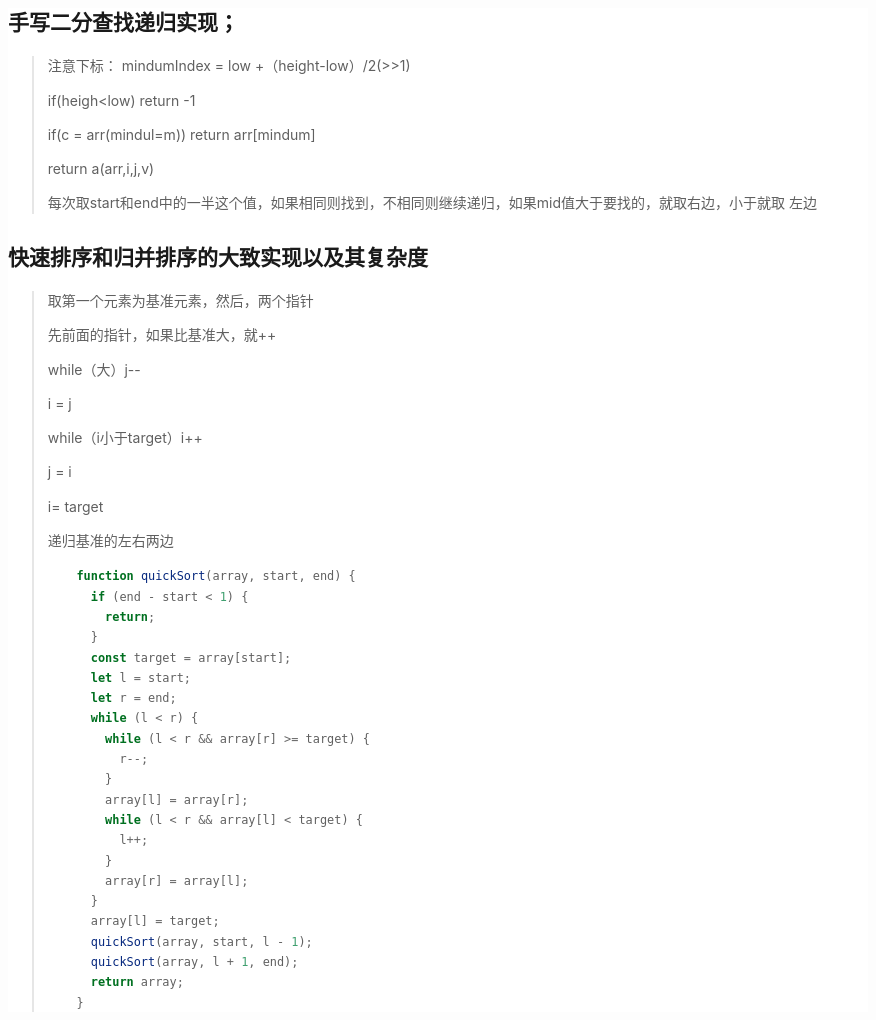 
##  手写二分查找递归实现；

> 注意下标： mindumIndex = low +（height-low）/2(>>1) 
>
> if(heigh<low) return -1
>
> if(c = arr(mindul=m)) return arr[mindum]
>
> return a(arr,i,j,v)
>
> 每次取start和end中的一半这个值，如果相同则找到，不相同则继续递归，如果mid值大于要找的，就取右边，小于就取 左边

## 快速排序和归并排序的大致实现以及其复杂度

> 取第一个元素为基准元素，然后，两个指针
>
> 先前面的指针，如果比基准大，就++
>
> while（大）j--
>
> i = j
>
> while（i小于target）i++
>
> j = i
>
> i=  target
>
> 递归基准的左右两边
>
> ```js
>     function quickSort(array, start, end) {
>       if (end - start < 1) {
>         return;
>       }
>       const target = array[start];
>       let l = start;
>       let r = end;
>       while (l < r) {
>         while (l < r && array[r] >= target) {
>           r--;
>         }
>         array[l] = array[r];
>         while (l < r && array[l] < target) {
>           l++;
>         }
>         array[r] = array[l];
>       }
>       array[l] = target;
>       quickSort(array, start, l - 1);
>       quickSort(array, l + 1, end);
>       return array;
>     }
> ```
>
>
☆ ☆ ☆ ☆
- _Action item_: Every line above should be repeated exactly; pictures stay out of the copy.

- _Exercise output_:
##  手写二分查找递归实现；

> 注意下标： mindumIndex = low +（height-low）/2(>>1) 
>
> if(heigh<low) return -1
>
> if(c = arr(mindul=m)) return arr[mindum]
>
> return a(arr,i,j,v)
>
> 每次取start和end中的一半这个值，如果相同则找到，不相同则继续递归，如果mid值大于要找的，就取右边，小于就取 左边

## 快速排序和归并排序的大致实现以及其复杂度

> 取第一个元素为基准元素，然后，两个指针
>
> 先前面的指针，如果比基准大，就++
>
> while（大）j--
>
> i = j
>
> while（i小于target）i++
>
> j = i
>
> i=  target
>
> 递归基准的左右两边
>
> ```js
>     function quickSort(array, start, end) {
>       if (end - start < 1) {
>         return;
>       }
>       const target = array[start];
>       let l = start;
>       let r = end;
>       while (l < r) {
>         while (l < r && array[r] >= target) {
>           r--;
>         }
>         array[l] = array[r];
>         while (l < r && array[l] < target) {
>           l++;
>         }
>         array[r] = array[l];
>       }
>       array[l] = target;
>       quickSort(array, start, l - 1);
>       quickSort(array, l + 1, end);
>       return array;
>     }
> ```
>
>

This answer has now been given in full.